- [WHAT IS BEING ASKED]: Copy the result of filtering the entries below for lines that include the string "subsection".

Extracted data entries:
----

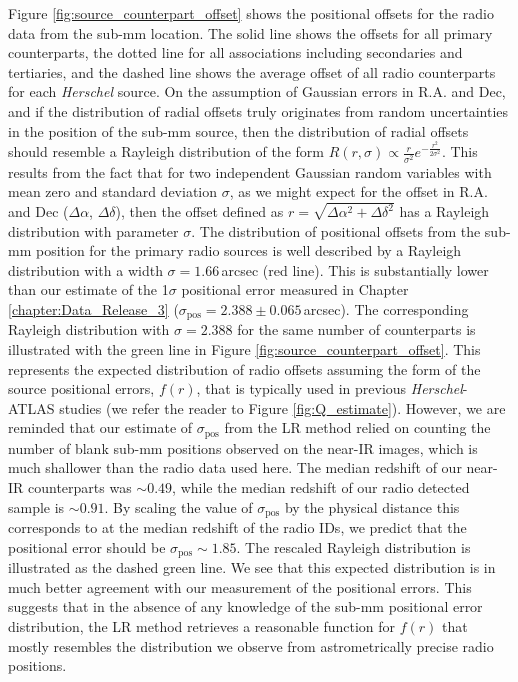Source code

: Figure \ref{fig:source_counterpart_offset} shows the positional offsets for the radio data from the sub-mm location. The solid line shows the offsets for all primary counterparts, the dotted line for all associations including secondaries and tertiaries, and the dashed line shows the average offset of all radio counterparts for each \textit{Herschel} source. On the assumption of Gaussian errors in R.A. and Dec, and if the distribution of radial offsets truly originates from random uncertainties in the position of the sub-mm source, then the distribution of radial offsets should resemble a Rayleigh distribution of the form $R(r, \sigma) \propto \frac{r}{\sigma^2}e^{-\frac{r^2}{2\sigma^2}}$. This results from the fact that for two independent Gaussian random variables with mean zero and standard deviation $\sigma$, as we might expect for the offset in R.A. and Dec ($\Delta\alpha$, $\Delta\delta$), then the offset defined as $r = \sqrt{\Delta\alpha^2 + \Delta\delta^2}$ has a Rayleigh distribution with parameter $\sigma$. The distribution of positional offsets from the sub-mm position for the primary radio sources is well described by a Rayleigh distribution with a width $\sigma = 1.66\,$arcsec (red line). This is substantially lower than our estimate of the 1$\sigma$ positional error measured in Chapter \ref{chapter:Data_Release_3} ($\sigma_{\textrm{pos}} = 2.388\pm0.065$\,arcsec). The corresponding Rayleigh distribution with $\sigma = 2.388$ for the same number of counterparts is illustrated with the green line in Figure \ref{fig:source_counterpart_offset}. This represents the expected distribution of radio offsets assuming the form of the source positional errors, $f(r)$, that is typically used in previous \textit{Herschel}-ATLAS studies (we refer the reader to Figure \ref{fig:Q_estimate}). {\color{red}However, we are reminded that our estimate of $\sigma_{\textrm{pos}}$ from the LR method relied on counting the number of blank sub-mm positions observed on the near-IR images, which is much shallower than the radio data used here. The median redshift of our near-IR counterparts was $\sim 0.49$, while the median redshift of our radio detected sample is $\sim 0.91$. By scaling the value of $\sigma_{\textrm{pos}}$ by the physical distance this corresponds to at the median redshift of the radio IDs, we predict that the positional error should be $\sigma_{\textrm{pos}} \sim 1.85$. The rescaled Rayleigh distribution is illustrated as the dashed green line. We see that this expected distribution is in much better agreement with our measurement of the positional errors. This suggests that in the absence of any knowledge of the sub-mm positional error distribution, the LR method retrieves a reasonable function for $f(r)$ that mostly resembles the distribution we observe from astrometrically precise radio positions.}


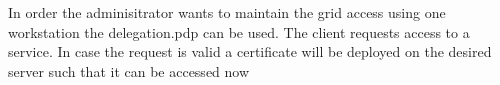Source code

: In order the adminisitrator wants to maintain the grid access using one workstation the delegation.pdp can be used.
The client requests access to a service. In case the request is valid a certificate will be deployed on the desired server such that it can be accessed now  \cite{QIANG_2008}\\



















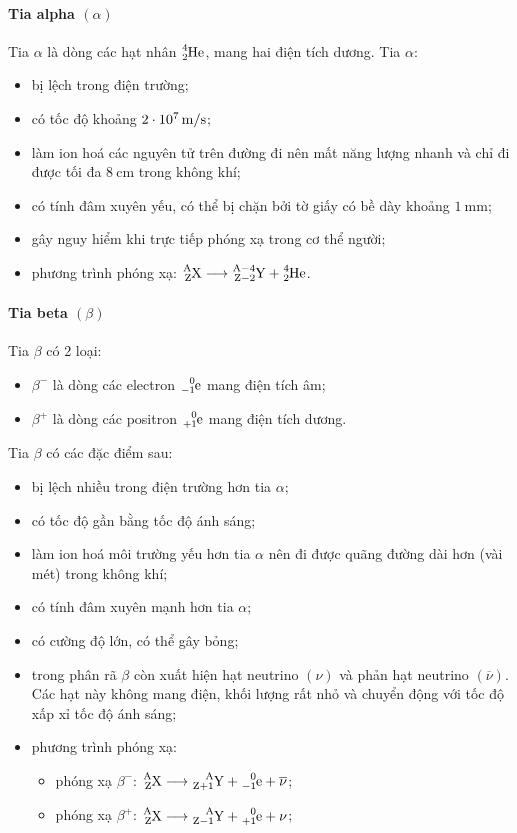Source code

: \begin{tomtat}
	\paragraph{Tia alpha $\left(\alpha\right)$}
	Tia $\alpha$ là dòng các hạt nhân $\ce{^4_2He}$, mang hai điện tích dương. Tia $\alpha$:
	\begin{itemize}
		\item bị lệch trong điện trường;
		\item có tốc độ khoảng $\SI{2E7}{\meter/\second}$;
		\item làm ion hoá các nguyên tử trên đường đi nên mất năng lượng nhanh và chỉ đi được tối đa $\SI{8}{\centi\meter}$ trong không khí;
		\item có tính đâm xuyên yếu, có thể bị chặn bởi tờ giấy có bề dày khoảng $\SI{1}{\milli\meter}$;
		\item gây nguy hiểm khi trực tiếp phóng xạ trong cơ thể người;
		\item phương trình phóng xạ: $\ce{^A_ZX}\longrightarrow\ce{^{A-4}_{Z-2}Y}+\ce{^4_2He}$.
	\end{itemize}
	\paragraph{Tia beta $\left(\beta\right)$}
	Tia $\beta$ có 2 loại:
	\begin{itemize}
		\item $\beta^-$ là dòng các electron $\ce{^0_{-1}e}$ mang điện tích âm;
		\item $\beta^+$ là dòng các positron $\ce{^0_{+1}e}$ mang điện tích dương.
	\end{itemize}
	Tia $\beta$ có các đặc điểm sau:
	\begin{itemize}
		\item bị lệch nhiều trong điện trường hơn tia $\alpha$;
		\item có tốc độ gần bằng tốc độ ánh sáng;
		\item làm ion hoá môi trường yếu hơn tia $\alpha$ nên đi được quãng đường dài hơn (vài mét) trong không khí;
		\item có tính đâm xuyên mạnh hơn tia $\alpha$;
		\item có cường độ lớn, có thể gây bỏng;
		\item trong phân rã $\beta$ còn xuất hiện hạt neutrino $\left(\nu\right)$ và phản hạt neutrino $\left(\overline{\nu}\right)$. Các hạt này không mang điện, khối lượng rất nhỏ và chuyển động với tốc độ xấp xỉ tốc độ ánh sáng;
		\item phương trình phóng xạ:
		\begin{itemize}
			\item phóng xạ $\beta^-$: $\ce{^A_ZX}\longrightarrow\ce{^A_{Z+1}Y}+\ce{^0_{-1}e}+\overline{\nu}$;
			\item phóng xạ $\beta^+$: $\ce{^A_ZX}\longrightarrow\ce{^A_{Z-1}Y}+\ce{^0_{+1}e}+\nu$;
		\end{itemize}
	\end{itemize}

\end{tomtat}
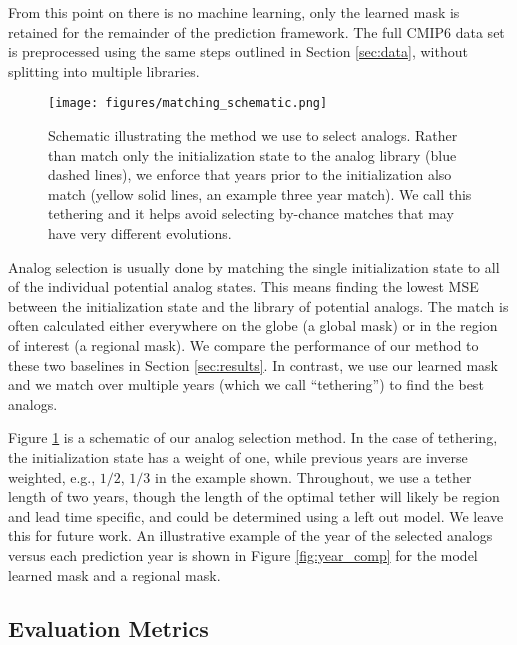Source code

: From this point on there is no machine learning, only the learned mask is retained for the remainder of the prediction framework.
The full CMIP6 data set is preprocessed using the same steps outlined in Section \ref{sec:data}, without splitting into multiple libraries.

\begin{figure}[h!]
    \noindent\texttt{[image: figures/matching\_schematic.png]}
    \caption{Schematic illustrating the method we use to select analogs.
    Rather than match only the initialization state to the analog library (blue dashed lines), we enforce that years prior to the initialization also match (yellow solid lines, an example three year match).
    We call this tethering and it helps avoid selecting by-chance matches that may have very different evolutions.}
    \label{fig:matching}
\end{figure}

Analog selection is usually done by matching the single initialization state to all of the individual potential analog states.
This means finding the lowest MSE between the initialization state and the library of potential analogs.
The match is often calculated either everywhere on the globe (a global mask) or in the region of interest (a regional mask).
We compare the performance of our method to these two baselines in Section \ref{sec:results}.
In contrast, we use our learned mask and we match over multiple years (which we call ``tethering'') to find the best analogs.

Figure \ref{fig:matching} is a schematic of our analog selection method.
In the case of tethering, the initialization state has a weight of one, while previous years are inverse weighted, e.g., $1/2$, $1/3$ in the example shown.
Throughout, we use a tether length of two years, though the length of the optimal tether will likely be region and lead time specific, and could be determined using a left out model.
We leave this for future work.
An illustrative example of the year of the selected analogs versus each prediction year is shown in Figure \ref{fig:year_comp} for the model learned mask and a regional mask.


\subsection{Evaluation Metrics}\label{sec:metrics}

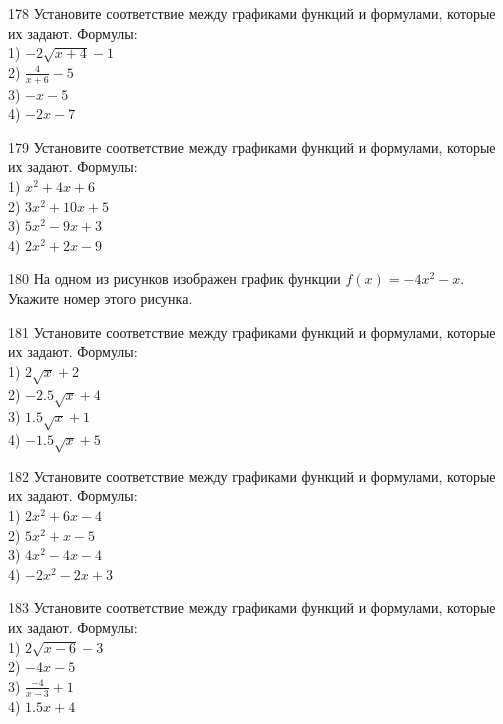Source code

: \documentclass[4apaper]{article}
\begin{document}
\begin{taskBN}{178}
Установите соответствие между графиками функций и формулами, которые их задают. Формулы: \\1) $-2\sqrt{x+4}-1$\\2) $\frac{4}{x+6}-5$\\3) $-x-5$\\4) $-2x-7$
\end{taskBN}

\begin{taskBN}{179}
Установите соответствие между графиками функций и формулами, которые их задают. Формулы: \\1) $x^2+4x+6$\\2) $3x^2+10x+5$\\3) $5x^2-9x+3$\\4) $2x^2+2x-9$
\end{taskBN}

\begin{taskBN}{180}
На одном из рисунков изображен график функции $f(x)=-4x^2-x$. Укажите номер этого рисунка.
\end{taskBN}

\begin{taskBN}{181}
Установите соответствие между графиками функций и формулами, которые их задают. Формулы: \\1) $2\sqrt{x}+2$\\2) $-2.5\sqrt{x}+4$\\3) $1.5\sqrt{x}+1$\\4) $-1.5\sqrt{x}+5$
\end{taskBN}

\begin{taskBN}{182}
Установите соответствие между графиками функций и формулами, которые их задают. Формулы: \\1) $2x^2+6x-4$\\2) $5x^2+x-5$\\3) $4x^2-4x-4$\\4) $-2x^2-2x+3$
\end{taskBN}

\begin{taskBN}{183}
Установите соответствие между графиками функций и формулами, которые их задают. Формулы: \\1) $2\sqrt{x-6}-3$\\2) $-4x-5$\\3) $\frac{-4}{x-3}+1$\\4) $1.5x+4$
\end{taskBN}
\end{document}
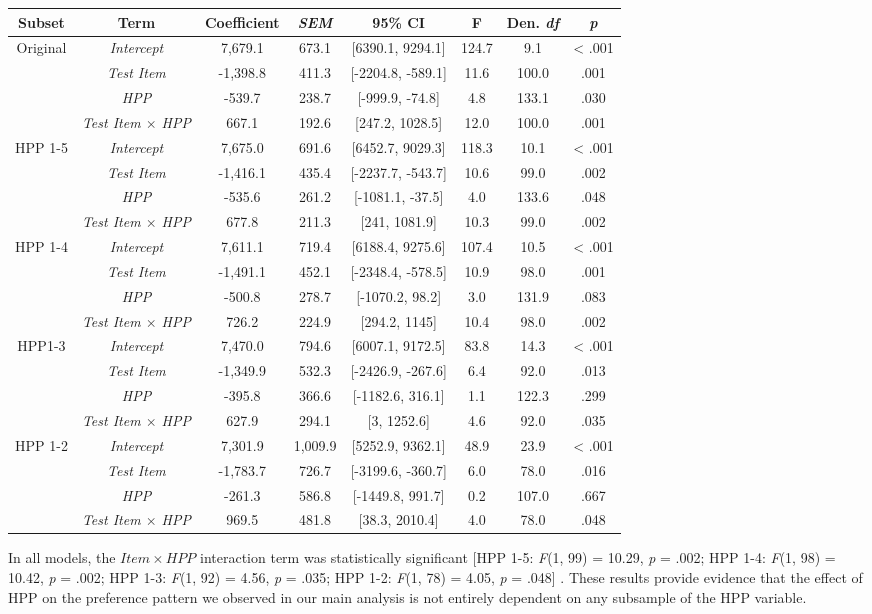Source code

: \begin{appendix}
\begin{longtable}[]{@{}cccccccc@{}}
\toprule
\textbf{Subset} & \textbf{Term} & \textbf{Coefficient} &
\textbf{\emph{SEM}} & \textbf{95\% CI} & \textbf{F} & \textbf{Den.
\emph{df}} & \textbf{\emph{p}}\tabularnewline
\midrule
\endhead
Original & \emph{Intercept} & 7,679.1 & 673.1 & {[}6390.1, 9294.1{]} &
124.7 & 9.1 & \textless{} .001\tabularnewline
& \emph{Test Item} & -1,398.8 & 411.3 & {[}-2204.8, -589.1{]} & 11.6 &
100.0 & .001\tabularnewline
& \emph{HPP} & -539.7 & 238.7 & {[}-999.9, -74.8{]} & 4.8 & 133.1 &
.030\tabularnewline
& \emph{Test Item \(\times\) HPP} & 667.1 & 192.6 & {[}247.2, 1028.5{]}
& 12.0 & 100.0 & .001\tabularnewline
HPP 1-5 & \emph{Intercept} & 7,675.0 & 691.6 & {[}6452.7, 9029.3{]} &
118.3 & 10.1 & \textless{} .001\tabularnewline
& \emph{Test Item} & -1,416.1 & 435.4 & {[}-2237.7, -543.7{]} & 10.6 &
99.0 & .002\tabularnewline
& \emph{HPP} & -535.6 & 261.2 & {[}-1081.1, -37.5{]} & 4.0 & 133.6 &
.048\tabularnewline
& \emph{Test Item \(\times\) HPP} & 677.8 & 211.3 & {[}241, 1081.9{]} &
10.3 & 99.0 & .002\tabularnewline
HPP 1-4 & \emph{Intercept} & 7,611.1 & 719.4 & {[}6188.4, 9275.6{]} &
107.4 & 10.5 & \textless{} .001\tabularnewline
& \emph{Test Item} & -1,491.1 & 452.1 & {[}-2348.4, -578.5{]} & 10.9 &
98.0 & .001\tabularnewline
& \emph{HPP} & -500.8 & 278.7 & {[}-1070.2, 98.2{]} & 3.0 & 131.9 &
.083\tabularnewline
& \emph{Test Item \(\times\) HPP} & 726.2 & 224.9 & {[}294.2, 1145{]} &
10.4 & 98.0 & .002\tabularnewline
HPP1-3 & \emph{Intercept} & 7,470.0 & 794.6 & {[}6007.1, 9172.5{]} &
83.8 & 14.3 & \textless{} .001\tabularnewline
& \emph{Test Item} & -1,349.9 & 532.3 & {[}-2426.9, -267.6{]} & 6.4 &
92.0 & .013\tabularnewline
& \emph{HPP} & -395.8 & 366.6 & {[}-1182.6, 316.1{]} & 1.1 & 122.3 &
.299\tabularnewline
& \emph{Test Item \(\times\) HPP} & 627.9 & 294.1 & {[}3, 1252.6{]} &
4.6 & 92.0 & .035\tabularnewline
HPP 1-2 & \emph{Intercept} & 7,301.9 & 1,009.9 & {[}5252.9, 9362.1{]} &
48.9 & 23.9 & \textless{} .001\tabularnewline
& \emph{Test Item} & -1,783.7 & 726.7 & {[}-3199.6, -360.7{]} & 6.0 &
78.0 & .016\tabularnewline
& \emph{HPP} & -261.3 & 586.8 & {[}-1449.8, 991.7{]} & 0.2 & 107.0 &
.667\tabularnewline
& \emph{Test Item \(\times\) HPP} & 969.5 & 481.8 & {[}38.3, 2010.4{]} &
4.0 & 78.0 & .048\tabularnewline
\bottomrule
\end{longtable}

In all models, the \(Item \times HPP\) interaction term was
statistically significant {[}HPP 1-5: \emph{F}(1, 99) = 10.29, \emph{p}
= .002; HPP 1-4: \emph{F}(1, 98) = 10.42, \emph{p} = .002; HPP 1-3:
\emph{F}(1, 92) = 4.56, \emph{p} = .035; HPP 1-2: \emph{F}(1, 78) =
4.05, \emph{p} = .048{]} . These results provide evidence that the
effect of HPP on the preference pattern we observed in our main analysis
is not entirely dependent on any subsample of the HPP variable.


\end{appendix}
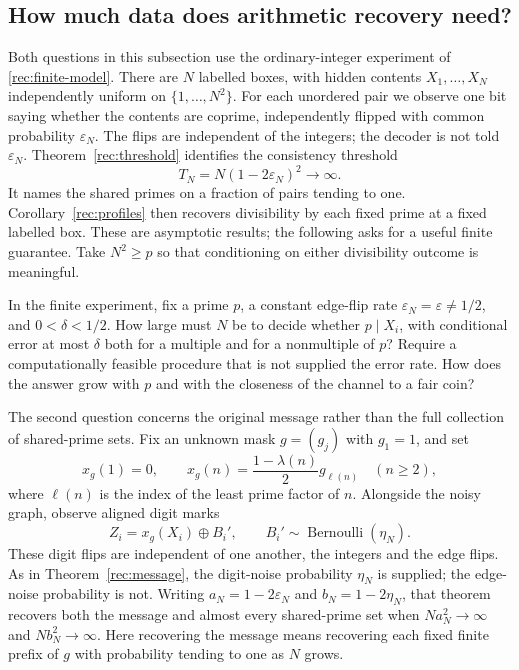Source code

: \subsection{How much data does arithmetic recovery need?}

Both questions in this subsection use the ordinary-integer experiment
of \eqref{rec:finite-model}.  There are $N$ labelled boxes, with hidden
contents $X_1,\ldots,X_N$ independently uniform on
$\{1,\ldots,N^2\}$.  For each unordered pair we observe one bit saying
whether the contents are coprime, independently flipped with common
probability $\varepsilon_N$.  The flips are independent of the
integers; the decoder is not told $\varepsilon_N$.
Theorem~\ref{rec:threshold} identifies the consistency threshold
\[
 T_N=N(1-2\varepsilon_N)^2\longrightarrow\infty.
\]
It names the shared primes on a fraction of pairs tending to one.
Corollary~\ref{rec:profiles} then recovers divisibility by each fixed
prime at a fixed labelled box.  These are asymptotic results; the
following asks for a useful finite guarantee.  Take $N^2\ge p$ so
that conditioning on either divisibility outcome is meaningful.

\begin{question}\label{rec:prime-sample-question}
In the finite experiment, fix a prime $p$, a constant edge-flip rate
$\varepsilon_N=\varepsilon\ne1/2$, and
$0<\delta<1/2$. How large must $N$ be to decide whether $p\mid X_i$,
with conditional error at most $\delta$ both for a multiple and for a
nonmultiple of $p$? Require a computationally feasible procedure that
is not supplied the error rate. How does the answer grow with $p$
and with the closeness of the channel to a fair coin?
\end{question}

The second question concerns the original message rather than the
full collection of shared-prime sets.  Fix an unknown mask
$g=(g_j)$ with $g_1=1$, and set
\[
 x_g(1)=0,\qquad
 x_g(n)=\frac{1-\lambda(n)}2g_{\ell(n)}\quad(n\ge2),
\]
where $\ell(n)$ is the index of the least prime factor of $n$.
Alongside the noisy graph, observe aligned digit marks
\[
 Z_i=x_g(X_i)\mathbin{\oplus}B_i',
 \qquad B_i'\sim\operatorname{Bernoulli}(\eta_N).
\]
These digit flips are independent of one another, the integers and
the edge flips.  As in Theorem~\ref{rec:message}, the digit-noise
probability $\eta_N$ is supplied; the edge-noise probability is not.
Writing $a_N=1-2\varepsilon_N$ and $b_N=1-2\eta_N$, that theorem
recovers both the message and almost every shared-prime set when
$Na_N^2\to\infty$ and $Nb_N^2\to\infty$.
Here recovering the message means recovering each fixed finite prefix
of $g$ with probability tending to one as $N$ grows.

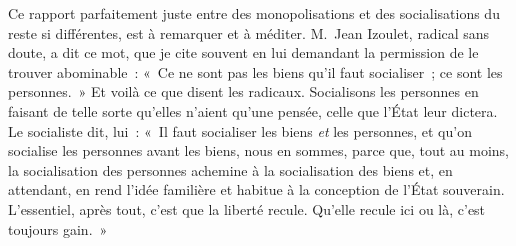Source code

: \documentclass[french,twoside]{book} %
\begin{document}
Ce rapport parfaitement juste entre des monopolisations et des socialisations du reste si différentes, est à remarquer et à méditer. M. Jean  Izoulet, radical sans doute, a dit ce mot, que je cite souvent en lui demandant la permission de le trouver abominable : « Ce ne sont pas les biens qu’il faut socialiser ; ce sont les personnes. » Et voilà ce que disent les radicaux. Socialisons les personnes en faisant de telle sorte qu’elles n’aient qu’une pensée, celle que l’État leur dictera. Le socialiste dit, lui : « Il faut socialiser les biens {\itshape et} les personnes, et qu’on socialise les personnes avant les biens, nous en sommes, parce que, tout au moins, la socialisation des personnes achemine à la socialisation des biens et, en attendant, en rend l’idée familière et habitue à la conception de l’État souverain. L’essentiel, après tout, c’est que la liberté recule. Qu’elle recule ici ou là, c’est toujours gain. »\par
\end{document}

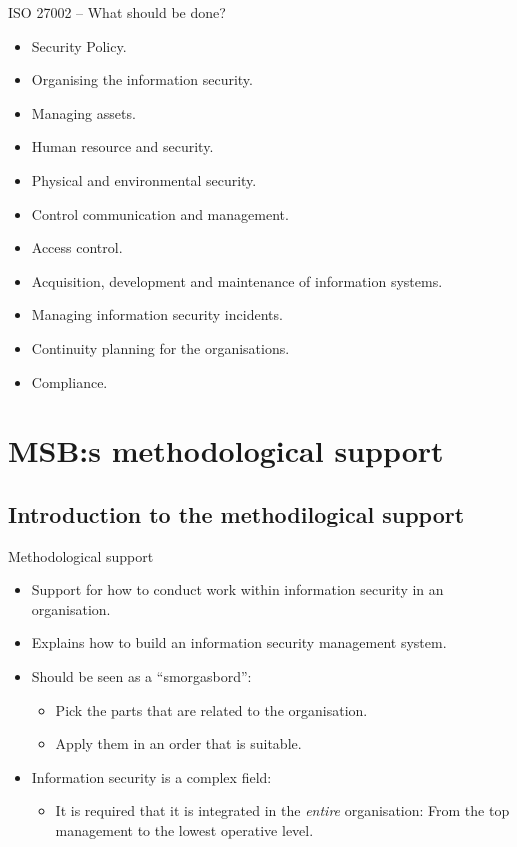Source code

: \documentclass{beamer}
\begin{document}
\begin{frame}{ISO 27002 -- What should be done?}
  \begin{itemize}
    \item Security Policy.
    \item Organising the information security.
    \item Managing assets.
    \item Human resource and security.
    \item Physical and environmental security.
    \item Control communication and management.
    \item Access control.
    \item Acquisition, development and maintenance of information systems.
    \item Managing information security incidents.
    \item Continuity planning for the organisations.
    \item Compliance.
  \end{itemize}
\end{frame}

\section[Methodilogical support]{MSB:s methodological support}
\subsection{Introduction to the methodilogical support}

\begin{frame}{Methodological support}
  \begin{itemize}
    \item Support for how to conduct work within information security in an
      organisation.

    \item Explains how to build an information security management system.

    \item Should be seen as a \enquote{smorgasbord}:
      \begin{itemize}
        \item Pick the parts that are related to the organisation.
        \item Apply them in an order that is suitable.
      \end{itemize}

    \item Information security is a complex field:
      \begin{itemize}
        \item It is required that it is integrated in the \emph{entire}
          organisation: From the top management to the lowest operative level.
      \end{itemize}

  \end{itemize}
\end{frame}
\end{document}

----

- [ANSWER TO THIS TASK]:
\subsection{Evaluation Metrics}\label{sec:metrics}
: \subsection{How much data does arithmetic recovery need?}
Both questions in this subsection use the ordinary-integer experiment
\subsection{Introduction to the methodilogical support}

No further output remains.